Items from a dataset
+++++

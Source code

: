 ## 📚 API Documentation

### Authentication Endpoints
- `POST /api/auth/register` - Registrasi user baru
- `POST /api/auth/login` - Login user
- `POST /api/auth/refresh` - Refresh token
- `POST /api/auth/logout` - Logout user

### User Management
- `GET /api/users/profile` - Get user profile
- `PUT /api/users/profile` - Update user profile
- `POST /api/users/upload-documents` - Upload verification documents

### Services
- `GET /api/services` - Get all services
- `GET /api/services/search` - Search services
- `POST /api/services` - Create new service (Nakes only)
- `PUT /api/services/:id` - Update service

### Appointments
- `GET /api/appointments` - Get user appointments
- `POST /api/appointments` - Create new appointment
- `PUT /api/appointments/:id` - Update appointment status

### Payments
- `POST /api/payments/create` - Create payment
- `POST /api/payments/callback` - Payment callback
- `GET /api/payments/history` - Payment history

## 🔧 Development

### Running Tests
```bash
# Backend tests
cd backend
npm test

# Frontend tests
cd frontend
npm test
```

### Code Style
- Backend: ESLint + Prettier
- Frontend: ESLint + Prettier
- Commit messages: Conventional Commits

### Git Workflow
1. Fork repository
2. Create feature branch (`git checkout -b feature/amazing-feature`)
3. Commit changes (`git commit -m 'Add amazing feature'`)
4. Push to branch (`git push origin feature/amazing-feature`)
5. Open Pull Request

+++++

#### Activity:
All records are to be retyped precisely.

#### Problem solution:
Source code

: ## 📚 API Documentation

### Authentication Endpoints
- `POST /api/auth/register` - Registrasi user baru
- `POST /api/auth/login` - Login user
- `POST /api/auth/refresh` - Refresh token
- `POST /api/auth/logout` - Logout user

### User Management
- `GET /api/users/profile` - Get user profile
- `PUT /api/users/profile` - Update user profile
- `POST /api/users/upload-documents` - Upload verification documents

### Services
- `GET /api/services` - Get all services
- `GET /api/services/search` - Search services
- `POST /api/services` - Create new service (Nakes only)
- `PUT /api/services/:id` - Update service

### Appointments
- `GET /api/appointments` - Get user appointments
- `POST /api/appointments` - Create new appointment
- `PUT /api/appointments/:id` - Update appointment status

### Payments
- `POST /api/payments/create` - Create payment
- `POST /api/payments/callback` - Payment callback
- `GET /api/payments/history` - Payment history

## 🔧 Development

### Running Tests
```bash
# Backend tests
cd backend
npm test

# Frontend tests
cd frontend
npm test
```

### Code Style
- Backend: ESLint + Prettier
- Frontend: ESLint + Prettier
- Commit messages: Conventional Commits

### Git Workflow
1. Fork repository
2. Create feature branch (`git checkout -b feature/amazing-feature`)
3. Commit changes (`git commit -m 'Add amazing feature'`)
4. Push to branch (`git push origin feature/amazing-feature`)
5. Open Pull Request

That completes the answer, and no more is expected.